== Task item ==
Among the entries below, how many lines contain the string "wypychane"? Only the number, please.

== Excerpted data ==
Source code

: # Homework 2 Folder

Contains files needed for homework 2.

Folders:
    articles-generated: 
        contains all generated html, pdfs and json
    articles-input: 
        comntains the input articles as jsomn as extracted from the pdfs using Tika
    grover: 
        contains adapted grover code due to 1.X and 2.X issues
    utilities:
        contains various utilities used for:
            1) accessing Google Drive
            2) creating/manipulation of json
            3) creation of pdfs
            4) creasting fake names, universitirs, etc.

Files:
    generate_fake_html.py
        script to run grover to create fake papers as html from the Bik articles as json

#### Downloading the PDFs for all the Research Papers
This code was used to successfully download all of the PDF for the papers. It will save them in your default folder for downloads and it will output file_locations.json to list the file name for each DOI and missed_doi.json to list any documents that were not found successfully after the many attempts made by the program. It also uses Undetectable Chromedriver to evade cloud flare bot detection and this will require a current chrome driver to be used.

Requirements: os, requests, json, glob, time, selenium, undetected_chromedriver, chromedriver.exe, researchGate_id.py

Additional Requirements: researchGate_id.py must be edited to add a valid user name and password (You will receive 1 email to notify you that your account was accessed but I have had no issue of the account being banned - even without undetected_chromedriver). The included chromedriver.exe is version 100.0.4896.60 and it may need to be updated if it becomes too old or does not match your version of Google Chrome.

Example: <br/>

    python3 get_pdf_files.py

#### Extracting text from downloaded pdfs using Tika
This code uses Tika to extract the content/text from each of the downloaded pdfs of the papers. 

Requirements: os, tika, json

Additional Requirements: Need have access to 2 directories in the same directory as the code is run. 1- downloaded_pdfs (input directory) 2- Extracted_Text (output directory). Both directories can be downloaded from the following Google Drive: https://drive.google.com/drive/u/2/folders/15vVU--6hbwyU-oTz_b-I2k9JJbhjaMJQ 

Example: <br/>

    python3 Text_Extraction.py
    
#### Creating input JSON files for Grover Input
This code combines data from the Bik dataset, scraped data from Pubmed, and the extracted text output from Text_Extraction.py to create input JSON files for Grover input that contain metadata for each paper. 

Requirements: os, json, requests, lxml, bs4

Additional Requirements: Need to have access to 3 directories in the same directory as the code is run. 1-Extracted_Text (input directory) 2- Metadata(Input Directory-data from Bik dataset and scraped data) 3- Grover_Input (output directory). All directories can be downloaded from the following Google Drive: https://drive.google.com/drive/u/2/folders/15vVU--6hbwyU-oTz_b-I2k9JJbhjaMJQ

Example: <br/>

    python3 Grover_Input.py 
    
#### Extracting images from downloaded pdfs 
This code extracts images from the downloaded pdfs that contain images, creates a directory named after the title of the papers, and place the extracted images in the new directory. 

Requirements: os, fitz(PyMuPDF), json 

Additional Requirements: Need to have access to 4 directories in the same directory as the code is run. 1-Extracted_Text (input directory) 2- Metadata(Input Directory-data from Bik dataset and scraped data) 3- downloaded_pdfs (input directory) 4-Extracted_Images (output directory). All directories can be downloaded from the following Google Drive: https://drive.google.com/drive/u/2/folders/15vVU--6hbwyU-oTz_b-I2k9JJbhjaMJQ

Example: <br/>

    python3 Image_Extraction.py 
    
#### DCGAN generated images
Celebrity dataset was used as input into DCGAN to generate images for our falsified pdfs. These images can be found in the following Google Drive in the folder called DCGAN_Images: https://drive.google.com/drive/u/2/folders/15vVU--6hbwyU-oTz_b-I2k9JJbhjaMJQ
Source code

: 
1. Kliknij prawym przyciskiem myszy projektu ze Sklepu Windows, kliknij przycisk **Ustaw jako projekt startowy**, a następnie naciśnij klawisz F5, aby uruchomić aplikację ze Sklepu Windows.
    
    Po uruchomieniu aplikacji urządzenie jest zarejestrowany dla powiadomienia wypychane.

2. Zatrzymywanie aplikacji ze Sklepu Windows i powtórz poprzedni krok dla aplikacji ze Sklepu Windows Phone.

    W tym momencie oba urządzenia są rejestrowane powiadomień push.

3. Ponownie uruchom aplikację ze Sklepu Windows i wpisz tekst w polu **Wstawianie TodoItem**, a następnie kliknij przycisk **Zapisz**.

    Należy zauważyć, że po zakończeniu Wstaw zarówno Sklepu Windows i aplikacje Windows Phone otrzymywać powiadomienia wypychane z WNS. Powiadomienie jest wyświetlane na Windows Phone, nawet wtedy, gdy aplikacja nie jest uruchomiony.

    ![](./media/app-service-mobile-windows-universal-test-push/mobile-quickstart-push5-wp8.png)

== Result of the task ==
2